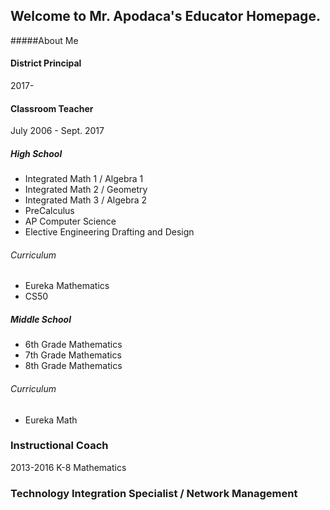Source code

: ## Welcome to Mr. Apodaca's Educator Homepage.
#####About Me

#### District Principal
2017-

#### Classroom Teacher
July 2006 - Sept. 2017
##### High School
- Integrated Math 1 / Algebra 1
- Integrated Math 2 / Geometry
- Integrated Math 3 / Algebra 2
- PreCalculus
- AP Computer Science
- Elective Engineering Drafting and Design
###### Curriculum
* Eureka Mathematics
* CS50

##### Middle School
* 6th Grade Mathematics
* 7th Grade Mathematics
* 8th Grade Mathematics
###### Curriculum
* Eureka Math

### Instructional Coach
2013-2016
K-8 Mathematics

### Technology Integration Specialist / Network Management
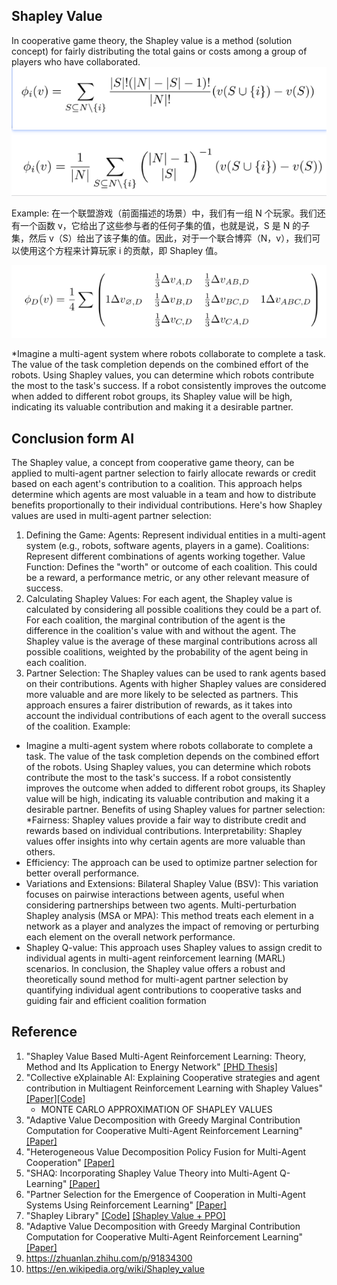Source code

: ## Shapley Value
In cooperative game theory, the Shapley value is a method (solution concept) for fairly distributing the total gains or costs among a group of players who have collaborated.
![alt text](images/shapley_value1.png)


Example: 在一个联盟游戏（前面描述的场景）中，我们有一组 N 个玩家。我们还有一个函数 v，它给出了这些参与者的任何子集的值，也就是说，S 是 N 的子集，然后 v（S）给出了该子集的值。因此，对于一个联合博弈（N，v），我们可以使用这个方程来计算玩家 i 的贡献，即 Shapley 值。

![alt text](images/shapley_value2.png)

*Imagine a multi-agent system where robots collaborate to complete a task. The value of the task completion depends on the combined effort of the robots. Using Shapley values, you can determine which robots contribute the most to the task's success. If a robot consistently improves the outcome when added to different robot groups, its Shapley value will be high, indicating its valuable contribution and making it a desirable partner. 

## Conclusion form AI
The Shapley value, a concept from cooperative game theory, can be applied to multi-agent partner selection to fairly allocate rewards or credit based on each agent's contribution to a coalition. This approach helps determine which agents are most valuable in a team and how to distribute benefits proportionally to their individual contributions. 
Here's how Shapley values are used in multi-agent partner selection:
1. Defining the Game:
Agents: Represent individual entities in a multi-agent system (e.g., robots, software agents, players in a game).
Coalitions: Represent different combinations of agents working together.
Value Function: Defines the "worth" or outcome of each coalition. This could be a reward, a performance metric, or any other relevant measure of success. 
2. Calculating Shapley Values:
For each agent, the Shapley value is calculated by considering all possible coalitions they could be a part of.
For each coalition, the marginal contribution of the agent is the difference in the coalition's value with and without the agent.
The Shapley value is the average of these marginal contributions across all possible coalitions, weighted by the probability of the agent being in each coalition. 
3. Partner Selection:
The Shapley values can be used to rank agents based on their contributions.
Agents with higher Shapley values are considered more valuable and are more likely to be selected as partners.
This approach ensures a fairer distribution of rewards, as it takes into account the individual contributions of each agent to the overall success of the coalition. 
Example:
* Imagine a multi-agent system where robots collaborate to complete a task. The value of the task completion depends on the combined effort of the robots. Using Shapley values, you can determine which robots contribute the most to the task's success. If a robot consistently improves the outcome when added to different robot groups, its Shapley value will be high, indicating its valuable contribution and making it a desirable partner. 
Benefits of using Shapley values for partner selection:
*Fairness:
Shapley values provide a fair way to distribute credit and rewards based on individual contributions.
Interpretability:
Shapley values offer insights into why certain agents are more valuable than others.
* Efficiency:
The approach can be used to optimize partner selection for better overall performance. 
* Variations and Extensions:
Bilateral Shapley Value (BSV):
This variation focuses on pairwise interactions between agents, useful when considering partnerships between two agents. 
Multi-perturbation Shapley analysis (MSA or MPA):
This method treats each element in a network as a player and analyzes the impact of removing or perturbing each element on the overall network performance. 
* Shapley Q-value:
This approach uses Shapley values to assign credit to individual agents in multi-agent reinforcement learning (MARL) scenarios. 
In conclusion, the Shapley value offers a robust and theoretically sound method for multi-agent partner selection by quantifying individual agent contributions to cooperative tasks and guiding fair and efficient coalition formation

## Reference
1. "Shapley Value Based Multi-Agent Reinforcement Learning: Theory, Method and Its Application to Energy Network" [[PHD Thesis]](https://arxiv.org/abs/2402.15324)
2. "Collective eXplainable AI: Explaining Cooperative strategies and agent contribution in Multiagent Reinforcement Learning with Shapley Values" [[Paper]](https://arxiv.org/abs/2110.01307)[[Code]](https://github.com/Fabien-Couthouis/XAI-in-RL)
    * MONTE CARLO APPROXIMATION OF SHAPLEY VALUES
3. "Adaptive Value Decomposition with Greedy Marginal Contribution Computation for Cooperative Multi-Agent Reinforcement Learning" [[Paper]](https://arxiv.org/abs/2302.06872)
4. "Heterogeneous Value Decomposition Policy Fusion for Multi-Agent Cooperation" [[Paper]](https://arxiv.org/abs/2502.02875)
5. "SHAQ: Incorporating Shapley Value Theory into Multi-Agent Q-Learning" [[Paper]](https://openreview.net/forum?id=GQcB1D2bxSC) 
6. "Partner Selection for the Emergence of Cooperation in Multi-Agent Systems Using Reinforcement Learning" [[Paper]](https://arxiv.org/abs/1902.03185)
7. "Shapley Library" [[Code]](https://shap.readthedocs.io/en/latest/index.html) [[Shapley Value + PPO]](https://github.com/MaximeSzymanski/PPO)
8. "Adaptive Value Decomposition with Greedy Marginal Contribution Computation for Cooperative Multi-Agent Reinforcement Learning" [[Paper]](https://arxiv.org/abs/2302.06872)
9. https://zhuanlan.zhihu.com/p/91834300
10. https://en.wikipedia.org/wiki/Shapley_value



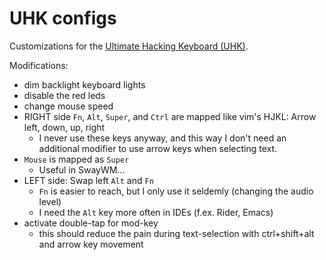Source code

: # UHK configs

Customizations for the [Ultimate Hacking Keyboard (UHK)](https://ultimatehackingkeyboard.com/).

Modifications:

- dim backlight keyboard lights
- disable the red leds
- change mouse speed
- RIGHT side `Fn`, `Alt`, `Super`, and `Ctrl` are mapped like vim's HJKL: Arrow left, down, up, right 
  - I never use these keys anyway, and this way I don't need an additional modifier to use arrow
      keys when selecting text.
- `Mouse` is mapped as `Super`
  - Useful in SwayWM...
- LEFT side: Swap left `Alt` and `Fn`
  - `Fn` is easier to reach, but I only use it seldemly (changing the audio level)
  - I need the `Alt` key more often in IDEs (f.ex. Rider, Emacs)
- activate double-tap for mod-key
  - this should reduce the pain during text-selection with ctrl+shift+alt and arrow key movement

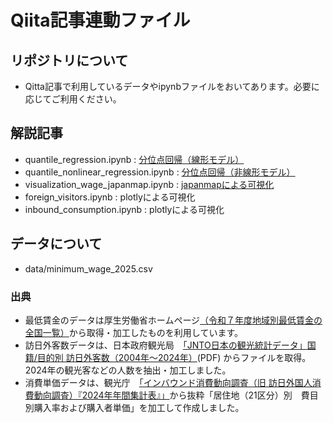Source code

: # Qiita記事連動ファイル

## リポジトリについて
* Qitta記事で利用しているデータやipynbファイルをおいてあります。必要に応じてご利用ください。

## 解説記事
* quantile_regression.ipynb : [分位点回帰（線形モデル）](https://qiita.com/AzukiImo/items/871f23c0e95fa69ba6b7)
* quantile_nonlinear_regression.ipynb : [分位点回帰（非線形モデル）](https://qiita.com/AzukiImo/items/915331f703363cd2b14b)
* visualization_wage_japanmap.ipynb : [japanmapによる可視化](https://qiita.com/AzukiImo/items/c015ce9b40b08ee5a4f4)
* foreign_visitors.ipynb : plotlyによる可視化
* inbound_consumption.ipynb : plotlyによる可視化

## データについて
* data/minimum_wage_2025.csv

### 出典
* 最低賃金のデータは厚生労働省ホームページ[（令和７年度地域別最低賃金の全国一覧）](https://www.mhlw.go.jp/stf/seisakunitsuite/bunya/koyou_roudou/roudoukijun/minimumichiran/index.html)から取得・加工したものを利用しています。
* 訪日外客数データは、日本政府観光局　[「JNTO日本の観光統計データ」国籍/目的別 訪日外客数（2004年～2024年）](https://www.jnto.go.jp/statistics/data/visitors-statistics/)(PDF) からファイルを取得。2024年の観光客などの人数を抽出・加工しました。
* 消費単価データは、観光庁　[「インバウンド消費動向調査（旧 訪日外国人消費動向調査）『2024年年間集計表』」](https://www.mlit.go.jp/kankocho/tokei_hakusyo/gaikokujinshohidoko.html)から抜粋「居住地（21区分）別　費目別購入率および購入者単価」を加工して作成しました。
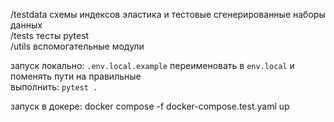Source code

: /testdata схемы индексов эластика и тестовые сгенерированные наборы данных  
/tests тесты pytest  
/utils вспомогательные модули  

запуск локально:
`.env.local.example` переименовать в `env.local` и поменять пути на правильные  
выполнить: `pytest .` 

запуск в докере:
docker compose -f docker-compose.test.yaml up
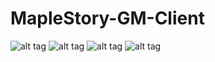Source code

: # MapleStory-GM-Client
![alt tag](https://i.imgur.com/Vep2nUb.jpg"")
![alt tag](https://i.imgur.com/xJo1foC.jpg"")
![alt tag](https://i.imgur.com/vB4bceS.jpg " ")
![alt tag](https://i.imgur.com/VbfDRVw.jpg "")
==
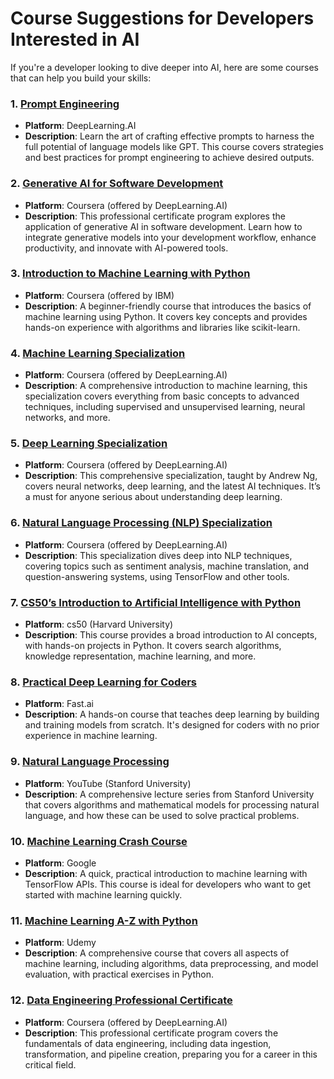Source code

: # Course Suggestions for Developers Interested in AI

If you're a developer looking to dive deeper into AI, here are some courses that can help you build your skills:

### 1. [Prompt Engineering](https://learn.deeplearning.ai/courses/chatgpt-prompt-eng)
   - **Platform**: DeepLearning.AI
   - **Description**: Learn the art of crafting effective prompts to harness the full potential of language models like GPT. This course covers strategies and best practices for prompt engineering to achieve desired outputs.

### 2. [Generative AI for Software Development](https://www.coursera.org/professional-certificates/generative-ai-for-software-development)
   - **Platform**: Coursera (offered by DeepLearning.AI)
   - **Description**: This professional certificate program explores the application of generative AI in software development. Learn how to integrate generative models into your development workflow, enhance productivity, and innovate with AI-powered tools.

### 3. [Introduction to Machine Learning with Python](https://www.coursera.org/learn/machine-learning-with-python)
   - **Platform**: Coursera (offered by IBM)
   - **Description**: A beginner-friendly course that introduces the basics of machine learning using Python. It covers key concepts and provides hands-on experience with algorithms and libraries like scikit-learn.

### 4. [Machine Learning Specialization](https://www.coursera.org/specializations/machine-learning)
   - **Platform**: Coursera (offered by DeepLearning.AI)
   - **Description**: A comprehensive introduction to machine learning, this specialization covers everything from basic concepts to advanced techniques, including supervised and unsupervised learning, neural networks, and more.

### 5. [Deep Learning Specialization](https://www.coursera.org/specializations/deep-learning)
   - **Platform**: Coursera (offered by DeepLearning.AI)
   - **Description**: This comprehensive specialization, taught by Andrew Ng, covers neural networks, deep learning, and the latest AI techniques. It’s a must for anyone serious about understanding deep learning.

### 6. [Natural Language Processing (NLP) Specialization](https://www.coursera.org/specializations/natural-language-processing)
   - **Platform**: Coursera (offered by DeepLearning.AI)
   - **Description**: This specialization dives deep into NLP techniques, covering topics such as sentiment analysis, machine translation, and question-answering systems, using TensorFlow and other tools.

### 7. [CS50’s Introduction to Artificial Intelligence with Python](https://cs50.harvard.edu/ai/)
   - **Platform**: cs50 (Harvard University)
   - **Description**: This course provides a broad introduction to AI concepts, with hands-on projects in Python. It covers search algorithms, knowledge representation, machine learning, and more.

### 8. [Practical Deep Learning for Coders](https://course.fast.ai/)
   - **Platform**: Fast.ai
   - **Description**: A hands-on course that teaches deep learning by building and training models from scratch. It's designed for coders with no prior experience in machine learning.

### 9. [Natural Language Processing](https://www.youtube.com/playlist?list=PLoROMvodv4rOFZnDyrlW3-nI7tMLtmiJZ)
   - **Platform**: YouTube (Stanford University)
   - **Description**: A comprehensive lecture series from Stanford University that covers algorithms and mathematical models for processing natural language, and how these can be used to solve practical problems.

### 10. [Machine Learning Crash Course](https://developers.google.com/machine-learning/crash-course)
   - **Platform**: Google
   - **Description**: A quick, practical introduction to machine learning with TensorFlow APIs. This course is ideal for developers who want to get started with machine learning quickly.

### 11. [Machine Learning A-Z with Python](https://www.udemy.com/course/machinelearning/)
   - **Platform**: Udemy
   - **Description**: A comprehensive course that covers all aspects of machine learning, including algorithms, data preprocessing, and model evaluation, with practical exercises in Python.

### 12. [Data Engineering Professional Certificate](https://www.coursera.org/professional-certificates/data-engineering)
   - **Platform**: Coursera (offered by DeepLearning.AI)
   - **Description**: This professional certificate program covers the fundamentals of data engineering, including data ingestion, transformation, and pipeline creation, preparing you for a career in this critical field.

§ **PROBLEM TO SOLVE**:
Look back at the data above. Transcribe exactly the lines starting at the line that contains "This approach ensures" and ending at the line that contains "This variation focuses".

§ **OUTPUT OF THE EXERCISE**:
This approach ensures a fairer distribution of rewards, as it takes into account the individual contributions of each agent to the overall success of the coalition. 
Example:
* Imagine a multi-agent system where robots collaborate to complete a task. The value of the task completion depends on the combined effort of the robots. Using Shapley values, you can determine which robots contribute the most to the task's success. If a robot consistently improves the outcome when added to different robot groups, its Shapley value will be high, indicating its valuable contribution and making it a desirable partner. 
Benefits of using Shapley values for partner selection:
*Fairness:
Shapley values provide a fair way to distribute credit and rewards based on individual contributions.
Interpretability:
Shapley values offer insights into why certain agents are more valuable than others.
* Efficiency:
The approach can be used to optimize partner selection for better overall performance. 
* Variations and Extensions:
Bilateral Shapley Value (BSV):
This variation focuses on pairwise interactions between agents, useful when considering partnerships between two agents. 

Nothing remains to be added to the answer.